The land owner pays no tax. He is not a producer.
He adds nothing to the wealth or well-being of society.
In spending his ground-rent he is only a consumer of goods
produced by others. If he makes a gift of his income he
only transfers it to other consumers. To tenants all
land is marginal, for the landowner takes all above the
margin, leaving the tenant only wages and interest.
But a building and its taxes are in a very different
economic category. A building is capital, a product of
human labor, as any student can explain. It produces
no economic rent, no gift of nature. While land is
subject, for value, only to demand, supply being constant
and without original cost; buildings are subject to the
law of supply and demand. Their value is primarily
based on cost of production, varied by many circumstances.
They are produced only in answer to demand.
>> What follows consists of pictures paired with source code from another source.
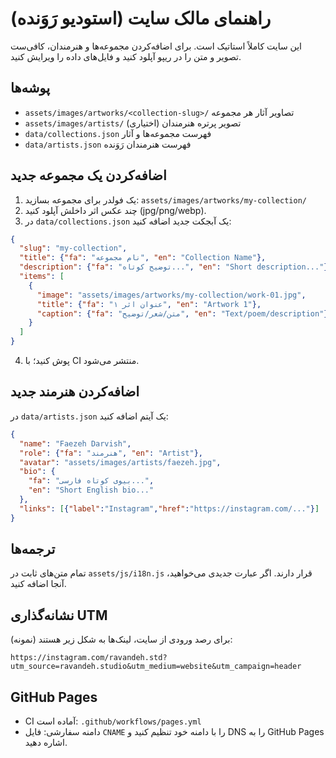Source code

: # راهنمای مالک سایت (استودیو رَوَنده)

این سایت کاملاً استاتیک است. برای اضافه‌کردن مجموعه‌ها و هنرمندان، کافی‌ست تصویر و متن را در ریپو آپلود کنید و فایل‌های داده را ویرایش کنید.

## پوشه‌ها
- `assets/images/artworks/<collection-slug>/` تصاویر آثار هر مجموعه
- `assets/images/artists/` تصویر پرتره هنرمندان (اختیاری)
- `data/collections.json` فهرست مجموعه‌ها و آثار
- `data/artists.json` فهرست هنرمندان رَوَنده

## اضافه‌کردن یک مجموعه جدید
1) یک فولدر برای مجموعه بسازید: `assets/images/artworks/my-collection/`
2) چند عکس اثر داخلش آپلود کنید (jpg/png/webp).
3) در `data/collections.json` یک آبجکت جدید اضافه کنید:

```json
{
  "slug": "my-collection",
  "title": {"fa": "نام مجموعه", "en": "Collection Name"},
  "description": {"fa": "توضیح کوتاه...", "en": "Short description..."},
  "items": [
    {
      "image": "assets/images/artworks/my-collection/work-01.jpg",
      "title": {"fa": "عنوان اثر ۱", "en": "Artwork 1"},
      "caption": {"fa": "متن/شعر/توضیح", "en": "Text/poem/description"}
    }
  ]
}
```

4) پوش کنید؛ با CI منتشر می‌شود.

## اضافه‌کردن هنرمند جدید
در `data/artists.json` یک آیتم اضافه کنید:

```json
{
  "name": "Faezeh Darvish",
  "role": {"fa": "هنرمند", "en": "Artist"},
  "avatar": "assets/images/artists/faezeh.jpg",
  "bio": {
    "fa": "بیوی کوتاه فارسی...",
    "en": "Short English bio..."
  },
  "links": [{"label":"Instagram","href":"https://instagram.com/..."}]
}
```

## ترجمه‌ها
تمام متن‌های ثابت در `assets/js/i18n.js` قرار دارند. اگر عبارت جدیدی می‌خواهید، آنجا اضافه کنید.

## نشانه‌گذاری UTM
برای رصد ورودی از سایت، لینک‌ها به شکل زیر هستند (نمونه):
```
https://instagram.com/ravandeh.std?utm_source=ravandeh.studio&utm_medium=website&utm_campaign=header
```

## GitHub Pages
- CI آماده است: `.github/workflows/pages.yml`
- دامنه سفارشی: فایل `CNAME` را با دامنه خود تنظیم کنید و DNS را به GitHub Pages اشاره دهید.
If our careful business man should decide to invest
his $20,000 by erecting a business building in a suitable
location, his tenants must earn their living, and interest on
their capital. Then out of their occupations they must
pay annual "rent" to cover the following items:
Taxes on the building at 2 per cent, $400; repairs,
1 per cent, $200; insurance, $50; heating, $300; light
and water, $150; janitor service, $300; owner's time,
vacancies, etc., $200: risk and interest on investment,
7 per cent, $1,400; obsolescence, 2 l / 2 per cent, $500;
total, $3,500. The above is only a crude estimate.
These costs, unlike ground-rent, must be added to cost
of goods and services sold by the tenants. There is no
gift of nature here, no excess unearned income. But
the investor is a benefactor, adding to the assets and the
convenience of the community. Should he be taxed,
and the investor in a gift of nature go free of taxes?